**Activity:**
Search the entries for the word "Python". Copy each line in which it is found.

**Given data:**

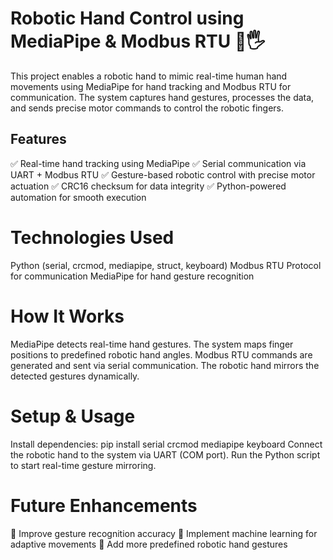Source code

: # Robotic Hand Control using MediaPipe & Modbus RTU 🤖🖐️
This project enables a robotic hand to mimic real-time human hand movements using MediaPipe for hand tracking and Modbus RTU for communication. The system captures hand gestures, processes the data, and sends precise motor commands to control the robotic fingers.

## Features
✅ Real-time hand tracking using MediaPipe
✅ Serial communication via UART + Modbus RTU
✅ Gesture-based robotic control with precise motor actuation
✅ CRC16 checksum for data integrity
✅ Python-powered automation for smooth execution

# Technologies Used
Python (serial, crcmod, mediapipe, struct, keyboard)
Modbus RTU Protocol for communication
MediaPipe for hand gesture recognition
# How It Works
MediaPipe detects real-time hand gestures.
The system maps finger positions to predefined robotic hand angles.
Modbus RTU commands are generated and sent via serial communication.
The robotic hand mirrors the detected gestures dynamically.
# Setup & Usage
Install dependencies:
  pip install serial crcmod mediapipe keyboard
Connect the robotic hand to the system via UART (COM port).
Run the Python script to start real-time gesture mirroring.
# Future Enhancements
🔹 Improve gesture recognition accuracy
🔹 Implement machine learning for adaptive movements
🔹 Add more predefined robotic hand gestures

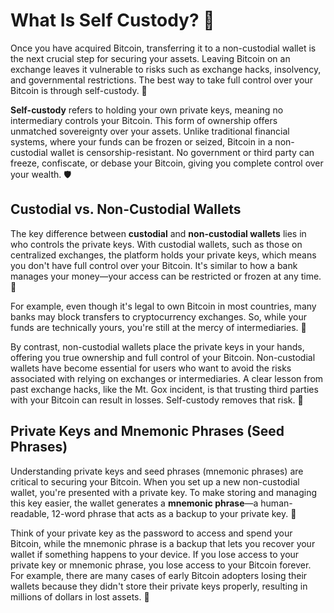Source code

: # What Is Self Custody? 🔑

Once you have acquired Bitcoin, transferring it to a non-custodial wallet is the next crucial step for securing your assets. Leaving Bitcoin on an exchange leaves it vulnerable to risks such as exchange hacks, insolvency, and governmental restrictions. The best way to take full control over your Bitcoin is through self-custody. 💪

**Self-custody** refers to holding your own private keys, meaning no intermediary controls your Bitcoin. This form of ownership offers unmatched sovereignty over your assets. Unlike traditional financial systems, where your funds can be frozen or seized, Bitcoin in a non-custodial wallet is censorship-resistant. No government or third party can freeze, confiscate, or debase your Bitcoin, giving you complete control over your wealth. 🛡️

## Custodial vs. Non-Custodial Wallets
The key difference between **custodial** and **non-custodial wallets** lies in who controls the private keys. With custodial wallets, such as those on centralized exchanges, the platform holds your private keys, which means you don't have full control over your Bitcoin. It's similar to how a bank manages your money—your access can be restricted or frozen at any time. 🏦

For example, even though it's legal to own Bitcoin in most countries, many banks may block transfers to cryptocurrency exchanges. So, while your funds are technically yours, you're still at the mercy of intermediaries. 🚫

By contrast, non-custodial wallets place the private keys in your hands, offering you true ownership and full control of your Bitcoin. Non-custodial wallets have become essential for users who want to avoid the risks associated with relying on exchanges or intermediaries. A clear lesson from past exchange hacks, like the Mt. Gox incident, is that trusting third parties with your Bitcoin can result in losses. Self-custody removes that risk. 🔐


## Private Keys and Mnemonic Phrases (Seed Phrases)
Understanding private keys and seed phrases (mnemonic phrases) are critical to securing your Bitcoin. When you set up a new non-custodial wallet, you're presented with a private key. To make storing and managing this key easier, the wallet generates a **mnemonic phrase**—a human-readable, 12-word phrase that acts as a backup to your private key. 📝

Think of your private key as the password to access and spend your Bitcoin, while the mnemonic phrase is a backup that lets you recover your wallet if something happens to your device. If you lose access to your private key or mnemonic phrase, you lose access to your Bitcoin forever. For example, there are many cases of early Bitcoin adopters losing their wallets because they didn't store their private keys properly, resulting in millions of dollars in lost assets. 💸
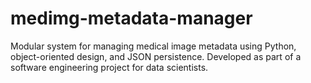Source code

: # medimg-metadata-manager
Modular system for managing medical image metadata using Python, object-oriented design, and JSON persistence. Developed as part of a software engineering project for data scientists.
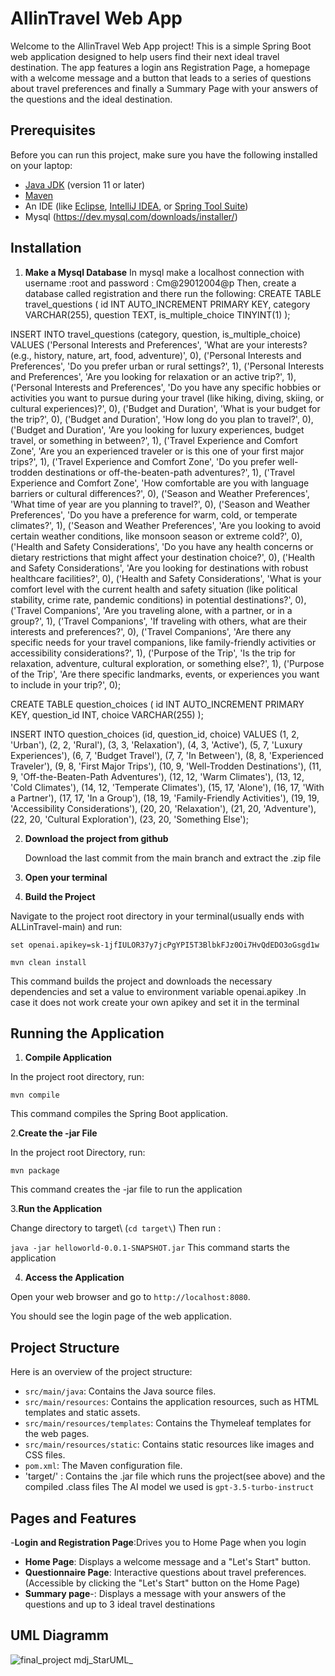 #  AllinTravel Web App

Welcome to the AllinTravel Web App project! This is a simple Spring Boot web application designed to help users find their next ideal travel destination. The app features a login ans Registration Page, a homepage with a welcome message and a button that leads to a series of questions about travel preferences and finally a Summary Page with your answers of the questions and the ideal destination.

## Prerequisites

Before you can run this project, make sure you have the following installed on your laptop:

- [Java JDK](https://www.oracle.com/java/technologies/javase-jdk11-downloads.html) (version 11 or later)
- [Maven](https://maven.apache.org/download.cgi)
- An IDE (like [Eclipse](https://www.eclipse.org/downloads/), [IntelliJ IDEA](https://www.jetbrains.com/idea/download/), or [Spring Tool Suite](https://spring.io/tools))
- Mysql (https://dev.mysql.com/downloads/installer/)

## Installation
1. **Make a Mysql Database**
   In mysql make a localhost connection with username :root and password : Cm@29012004@p
   Then, create a database called registration and there run the following:
      CREATE TABLE travel_questions (
    id INT AUTO_INCREMENT PRIMARY KEY,
    category VARCHAR(255),
    question TEXT,
    is_multiple_choice TINYINT(1)
);

INSERT INTO travel_questions (category, question, is_multiple_choice) VALUES
('Personal Interests and Preferences', 'What are your interests? (e.g., history, nature, art, food, adventure)', 0),
('Personal Interests and Preferences', 'Do you prefer urban or rural settings?', 1),
('Personal Interests and Preferences', 'Are you looking for relaxation or an active trip?', 1),
('Personal Interests and Preferences', 'Do you have any specific hobbies or activities you want to pursue during your travel (like hiking, diving, skiing, or cultural experiences)?', 0),
('Budget and Duration', 'What is your budget for the trip?', 0),
('Budget and Duration', 'How long do you plan to travel?', 0),
('Budget and Duration', 'Are you looking for luxury experiences, budget travel, or something in between?', 1),
('Travel Experience and Comfort Zone', 'Are you an experienced traveler or is this one of your first major trips?', 1),
('Travel Experience and Comfort Zone', 'Do you prefer well-trodden destinations or off-the-beaten-path adventures?', 1),
('Travel Experience and Comfort Zone', 'How comfortable are you with language barriers or cultural differences?', 0),
('Season and Weather Preferences', 'What time of year are you planning to travel?', 0),
('Season and Weather Preferences', 'Do you have a preference for warm, cold, or temperate climates?', 1),
('Season and Weather Preferences', 'Are you looking to avoid certain weather conditions, like monsoon season or extreme cold?', 0),
('Health and Safety Considerations', 'Do you have any health concerns or dietary restrictions that might affect your destination choice?', 0),
('Health and Safety Considerations', 'Are you looking for destinations with robust healthcare facilities?', 0),
('Health and Safety Considerations', 'What is your comfort level with the current health and safety situation (like political stability, crime rate, pandemic conditions) in potential destinations?', 0),
('Travel Companions', 'Are you traveling alone, with a partner, or in a group?', 1),
('Travel Companions', 'If traveling with others, what are their interests and preferences?', 0),
('Travel Companions', 'Are there any specific needs for your travel companions, like family-friendly activities or accessibility considerations?', 1),
('Purpose of the Trip', 'Is the trip for relaxation, adventure, cultural exploration, or something else?', 1),
('Purpose of the Trip', 'Are there specific landmarks, events, or experiences you want to include in your trip?', 0);

CREATE TABLE question_choices (
    id INT AUTO_INCREMENT PRIMARY KEY,
    question_id INT,
    choice VARCHAR(255)
);

INSERT INTO question_choices (id, question_id, choice) VALUES
(1, 2, 'Urban'),
(2, 2, 'Rural'),
(3, 3, 'Relaxation'),
(4, 3, 'Active'),
(5, 7, 'Luxury Experiences'),
(6, 7, 'Budget Travel'),
(7, 7, 'In Between'),
(8, 8, 'Experienced Traveler'),
(9, 8, 'First Major Trips'),
(10, 9, 'Well-Trodden Destinations'),
(11, 9, 'Off-the-Beaten-Path Adventures'),
(12, 12, 'Warm Climates'),
(13, 12, 'Cold Climates'),
(14, 12, 'Temperate Climates'),
(15, 17, 'Alone'),
(16, 17, 'With a Partner'),
(17, 17, 'In a Group'),
(18, 19, 'Family-Friendly Activities'),
(19, 19, 'Accessibility Considerations'),
(20, 20, 'Relaxation'),
(21, 20, 'Adventure'),
(22, 20, 'Cultural Exploration'),
(23, 20, 'Something Else');

2. **Download the project from github**

   
     Download the last commit from the main branch and extract the .zip file 



3. **Open your terminal**



4. **Build the Project**

Navigate to the project root directory in your terminal(usually ends with ALLinTravel-main\) and run:




`set openai.apikey=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`


`mvn clean install`


This command builds the project and downloads the necessary dependencies and set a value to environment variable openai.apikey .In case it does not work create your own apikey and set it in the terminal

## Running the Application

1. **Compile Application**

In the project root directory, run:

`mvn compile`


This command compiles the Spring Boot application.


2.**Create the -jar File**



 In the project root Directory, run:
 
 `mvn package`


 This command creates the -jar file to run the application

 3.**Run the Application**

 
 Change directory to target\ (`cd target\`)
 Then run :
 
 `java -jar helloworld-0.0.1-SNAPSHOT.jar`
 This command starts the application

4. **Access the Application**

Open your web browser and go to `http://localhost:8080`.

You should see the login page  of the web application.

## Project Structure

Here is an overview of the project structure:

- `src/main/java`: Contains the Java source files.
- `src/main/resources`: Contains the application resources, such as HTML templates and static assets.
- `src/main/resources/templates`: Contains the Thymeleaf templates for the web pages.
- `src/main/resources/static`: Contains static resources like images and CSS files.
- `pom.xml`: The Maven configuration file.
- 'target/' : Contains the .jar file which runs the project(see above) and the compiled .class files
  The AI model we used is `gpt-3.5-turbo-instruct`
## Pages and Features
-**Login and Registration Page**:Drives you to Home Page when you login
- **Home Page**: Displays a welcome message and a "Let's Start" button.
- **Questionnaire Page**: Interactive questions about travel preferences. (Accessible by clicking the "Let's Start" button on the Home Page)
- **Summary page**-: Displays a message with your answers of the questions and up to 3 ideal travel destinations 
## UML Diagramm
![final_project mdj_StarUML_](https://github.com/douranos/ALLinTravel/assets/146987465/8b992ce4-1d3f-4db6-9ef2-af92bcee2fc9)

**Task output:**
✅ Python-powered automation for smooth execution
Python (serial, crcmod, mediapipe, struct, keyboard)
Run the Python script to start real-time gesture mirroring.
Modular system for managing medical image metadata using Python, object-oriented design, and JSON persistence. Developed as part of a software engineering project for data scientists.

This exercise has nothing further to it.